A Short History of Ethics: a History of Moral Philosophy From the Homeric Age To the Twentieth Century

PREFACE TO THE FIRST EDITION

THIS BOOK is inevitably the victim of the author’s over-numerous intentions. The most workaday of these is simply to provide some historical background and perspective for the reading of those selected texts which form the core of the study of moral philosophy in most British and American universities. In particular I wanted to give some account of Greek thought for those undergraduate students restricted to the treadmill of Hume, Kant, Mill, and Moore. But this apparently simple intention is complicated by my views of the nature of moral philosophy. A discussion limited to an account of philosophical themes, omitting all reference to the moral concepts for the elucidation and reconstruction of which the theories were elaborated, would be absurd; a history not only of moral philosophies but also of moral concepts and of the moralities embodying and defined by these concepts would fill thirty volumes and thirty years. I have therefore continually compromised, and nobody will be satisfied with the result. I certainly am not.

No one could write in English on the history of moral philosophy and not feel awed by the example of Henry Sidgwick’s Outlines of the History of Ethics, published in 1886 as a revision of his Encyclopaedia Britannica article, and intended primarily for the benefit of ordinands of the Church of Scotland. The perspective of my book is necessarily very different from that of Sidgwick, but the experience of writing has increased my admiration for him. In his journal he wrote, “Went up to London yesterday to see Macmillan about a stupid blunder in my outlines. I have represented a man whom I ought to have known all about-Sir James Mackintosh-as publishing a book in 1836, four years after he was dead! The cause of the blunder is simple carelessness-of a kind that now seems incredible.” Somewhere in this book I am sure that there must be more than one example of an equally simple carelessness. It will not, however, be about Sir James Mackintosh-who does not appear. For, like Sidgwick, I have had not only to compress but also to select. I am unhappily aware, too, that on very many points of disputed interpretation, I have had to take a point of view without being able to justify it. I could not be more certain that students of particular authors and periods will be able to find many faults.

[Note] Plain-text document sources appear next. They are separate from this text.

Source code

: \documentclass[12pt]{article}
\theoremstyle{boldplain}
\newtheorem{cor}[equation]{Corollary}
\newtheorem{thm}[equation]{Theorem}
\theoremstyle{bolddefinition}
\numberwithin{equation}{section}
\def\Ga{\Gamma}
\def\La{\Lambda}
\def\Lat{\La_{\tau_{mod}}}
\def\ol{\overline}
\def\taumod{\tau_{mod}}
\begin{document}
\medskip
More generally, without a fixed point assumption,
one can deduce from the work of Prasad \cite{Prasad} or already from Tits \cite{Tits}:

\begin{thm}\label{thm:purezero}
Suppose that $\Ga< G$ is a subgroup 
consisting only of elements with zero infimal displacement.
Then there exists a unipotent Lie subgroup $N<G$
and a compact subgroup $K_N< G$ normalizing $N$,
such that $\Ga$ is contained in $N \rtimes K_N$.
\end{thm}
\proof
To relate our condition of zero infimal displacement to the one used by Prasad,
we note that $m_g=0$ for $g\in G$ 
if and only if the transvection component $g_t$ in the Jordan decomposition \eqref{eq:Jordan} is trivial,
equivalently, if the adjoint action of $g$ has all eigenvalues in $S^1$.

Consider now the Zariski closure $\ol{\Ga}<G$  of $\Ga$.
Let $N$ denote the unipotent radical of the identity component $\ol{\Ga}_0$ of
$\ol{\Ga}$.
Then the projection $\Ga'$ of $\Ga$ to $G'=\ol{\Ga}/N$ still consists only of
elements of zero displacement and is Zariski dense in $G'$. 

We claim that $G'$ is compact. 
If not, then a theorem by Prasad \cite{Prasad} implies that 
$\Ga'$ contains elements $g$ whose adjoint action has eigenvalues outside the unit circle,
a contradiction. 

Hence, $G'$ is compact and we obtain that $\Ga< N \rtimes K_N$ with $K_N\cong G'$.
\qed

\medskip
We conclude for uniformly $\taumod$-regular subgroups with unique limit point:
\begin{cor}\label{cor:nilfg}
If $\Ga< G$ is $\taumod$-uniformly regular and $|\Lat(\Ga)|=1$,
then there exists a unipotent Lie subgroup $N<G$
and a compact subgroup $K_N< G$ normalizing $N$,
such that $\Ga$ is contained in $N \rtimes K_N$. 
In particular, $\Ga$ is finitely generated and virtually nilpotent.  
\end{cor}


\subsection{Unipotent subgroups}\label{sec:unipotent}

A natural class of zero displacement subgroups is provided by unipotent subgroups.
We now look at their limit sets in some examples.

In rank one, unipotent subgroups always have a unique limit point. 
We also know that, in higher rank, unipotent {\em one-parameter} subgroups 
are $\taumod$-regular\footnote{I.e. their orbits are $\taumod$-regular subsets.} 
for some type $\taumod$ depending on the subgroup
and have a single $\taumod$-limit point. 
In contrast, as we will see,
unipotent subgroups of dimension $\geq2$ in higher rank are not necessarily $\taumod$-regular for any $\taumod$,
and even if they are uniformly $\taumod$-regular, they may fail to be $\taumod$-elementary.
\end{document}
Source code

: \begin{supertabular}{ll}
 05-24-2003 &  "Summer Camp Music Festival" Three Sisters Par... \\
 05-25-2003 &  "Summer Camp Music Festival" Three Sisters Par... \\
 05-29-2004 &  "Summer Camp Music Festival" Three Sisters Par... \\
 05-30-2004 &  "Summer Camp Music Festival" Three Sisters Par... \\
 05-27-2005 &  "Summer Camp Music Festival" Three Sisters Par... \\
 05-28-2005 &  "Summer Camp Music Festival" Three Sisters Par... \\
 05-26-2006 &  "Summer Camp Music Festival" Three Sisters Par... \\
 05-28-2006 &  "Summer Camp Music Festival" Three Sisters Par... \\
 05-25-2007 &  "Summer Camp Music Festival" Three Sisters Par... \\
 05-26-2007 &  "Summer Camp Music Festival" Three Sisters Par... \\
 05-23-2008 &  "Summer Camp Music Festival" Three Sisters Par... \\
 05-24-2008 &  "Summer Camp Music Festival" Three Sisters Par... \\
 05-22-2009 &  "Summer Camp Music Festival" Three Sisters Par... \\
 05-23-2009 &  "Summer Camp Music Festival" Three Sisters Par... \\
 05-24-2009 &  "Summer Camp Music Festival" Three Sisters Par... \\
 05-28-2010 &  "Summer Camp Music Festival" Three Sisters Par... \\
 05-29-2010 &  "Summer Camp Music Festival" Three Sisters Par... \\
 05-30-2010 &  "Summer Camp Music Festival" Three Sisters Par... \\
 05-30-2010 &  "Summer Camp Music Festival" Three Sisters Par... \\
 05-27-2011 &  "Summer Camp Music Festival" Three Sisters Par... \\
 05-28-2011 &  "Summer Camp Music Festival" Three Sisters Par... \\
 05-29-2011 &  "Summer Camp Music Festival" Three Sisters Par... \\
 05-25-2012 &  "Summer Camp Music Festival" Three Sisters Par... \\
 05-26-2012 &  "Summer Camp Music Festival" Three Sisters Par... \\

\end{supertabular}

My debts are many: in general, to philosophical colleagues and pupils at Leeds, Oxford, Princeton, and elsewhere; in particular, to Mr. P. F. Strawson, Mrs. Amélie Rorty, and Professor H. L. A. Hart, who read either the whole or parts of the manuscript and made of this a better book than it would otherwise have been. To them I am profoundly grateful. I am especially conscious of how much in general I owe to Princeton University and to the members of its Department of Philosophy, where I was Senior Fellow to the Council of the Humanities in 1962-63 and Visiting Professor in 1965-66. This book is in no way adequate to any of these debts. I must also thank Miss M. P. Thomas for all her secretarial help.